Our paper on improvements of AFL has just been accepted at the 23rd ACM Conference on Computer and Communications Security (CCS'16). You can find the paper here: https://www.comp.nus.edu.sg/~mboehme/paper/CCS16.pdf ("Coverage-based Greybox Fuzzing as Markov Chain"). You can find our modifications here: https://github.com/mboehme/aflfast. The paper makes an attempt to formalise the machinery that drives AFL and discusses of challenges and opportunities (+technical improvements). Kudos to Michal Zalewski for the awesome work on AFL and everybody else who has contributed! Without your work, ours would not be possible.


AFLFast is a fork of AFL that in experiments with Binutils outperformed AFL by an order of magnitude! It helped in the success of Team Codejitsu at the finals of the DARPA Cyber Grand Challenge where their bot Galactica took 2nd place in terms of #POVs proven (see red bar at https://www.cybergrandchallenge.com/event#results; maybe it is even a tie for 1st place). In our experiments, AFLFast exposed several previously unreported CVEs that could not be exposed by AFL in 24 hours and otherwise exposed vulnerabilities significantly faster than AFL while generating orders of magnitude more unique crashes. Our experiments ran on AFL 1.95b but we ported AFLFast to the most recent version AFL 2.30b. Check out AFLFast on Github and evaluate it yourself.
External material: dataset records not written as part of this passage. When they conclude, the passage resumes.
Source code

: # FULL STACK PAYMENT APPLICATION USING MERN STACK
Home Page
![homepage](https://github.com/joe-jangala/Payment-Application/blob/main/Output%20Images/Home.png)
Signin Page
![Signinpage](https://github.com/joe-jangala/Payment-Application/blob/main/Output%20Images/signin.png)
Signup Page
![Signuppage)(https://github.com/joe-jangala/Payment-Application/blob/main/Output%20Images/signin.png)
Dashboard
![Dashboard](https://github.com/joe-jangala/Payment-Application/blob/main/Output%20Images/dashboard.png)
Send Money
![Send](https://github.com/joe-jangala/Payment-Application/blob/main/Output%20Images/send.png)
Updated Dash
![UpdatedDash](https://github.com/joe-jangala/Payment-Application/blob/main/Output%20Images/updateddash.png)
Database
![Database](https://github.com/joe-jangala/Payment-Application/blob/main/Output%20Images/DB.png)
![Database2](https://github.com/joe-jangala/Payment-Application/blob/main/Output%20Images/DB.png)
Essentially, we observed that most generated inputs exercise the same few “high-frequency” paths and developed strategies to gravitate towards low-frequency paths, to stress significantly more program behavior in the same amount of time. We devised several search strategies that decide in which order the seeds should be fuzzed and power schedules that smartly regulate the number of inputs generated from a seed (i.e., the time spent fuzzing a seed). We call the number of inputs generated from a seed, the seed's energy.

We find that AFL's exploitation-based constant schedule assigns too much energy to seeds exercising high-frequency paths (e.g., paths that reject invalid inputs) and not enough energy to seeds exercising low-frequency paths (e.g., paths that stress interesting behaviors). Technically, we modified the computation of a seed's performance score (calculate_score), which seed is marked as favourite (update_bitmap_score), and which seed is chosen next from the circular queue (main).
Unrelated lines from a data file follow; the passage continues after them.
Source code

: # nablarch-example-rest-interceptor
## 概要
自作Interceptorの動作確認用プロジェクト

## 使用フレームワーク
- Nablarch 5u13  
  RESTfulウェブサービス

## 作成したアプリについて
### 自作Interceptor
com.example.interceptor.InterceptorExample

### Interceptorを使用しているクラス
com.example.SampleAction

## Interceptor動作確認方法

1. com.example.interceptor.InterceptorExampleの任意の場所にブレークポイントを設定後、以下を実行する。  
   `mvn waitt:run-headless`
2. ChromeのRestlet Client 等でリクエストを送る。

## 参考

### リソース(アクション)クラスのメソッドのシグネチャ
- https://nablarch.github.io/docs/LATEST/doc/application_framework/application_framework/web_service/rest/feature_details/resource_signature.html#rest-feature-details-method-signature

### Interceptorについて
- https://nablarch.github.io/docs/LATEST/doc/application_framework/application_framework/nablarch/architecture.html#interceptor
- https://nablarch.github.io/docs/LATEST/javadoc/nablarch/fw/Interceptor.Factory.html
More details on the power schedule in the paper and here: https://github.com/mboehme/aflfast/blob/master/Readme.md


Happy to hear your thoughts!


Best regards,

- Marcel


Michal Zalewski

unread,
Aug 16, 2016, 9:39:16 PM8/16/16
to afl-users
Thanks for sharing. Interesting optimization! I'll experiment with it
a bit and report back.

Skimming through the paper, it sounds like your implementation is more
aggressive about skipping deterministic steps:

"Secondly, AFL executes the deterministic stage the first time ti is
fuzzed. Since our power schedules assign significantly less energy for
the first stage, our extension executes the deterministic stage later
when the assigned energy is equal to the energy spent by deterministic
fuzzing."

Have you benchmarked this against afl-fuzz -d? The deterministic
stages are an intentional performance trade off designed to produce
smaller diffs for easily discoverable issues, to simplify debugging at
the expense of discovering paths more slowly - so I wonder if some of
the speedup is attributable to this.
/mz

Marcel Böhme

unread,
Aug 16, 2016, 10:34:25 PM8/16/16
to afl-users
The explore-schedule is essentially "afl -d" but with 1% of inputs generated from a seed compared to "afl -d"). We find that explore generates more unique crashes than any other schedule for the first few hours. However, it quickly plateaus and most other schedules start to outperform the explore schedule considerably.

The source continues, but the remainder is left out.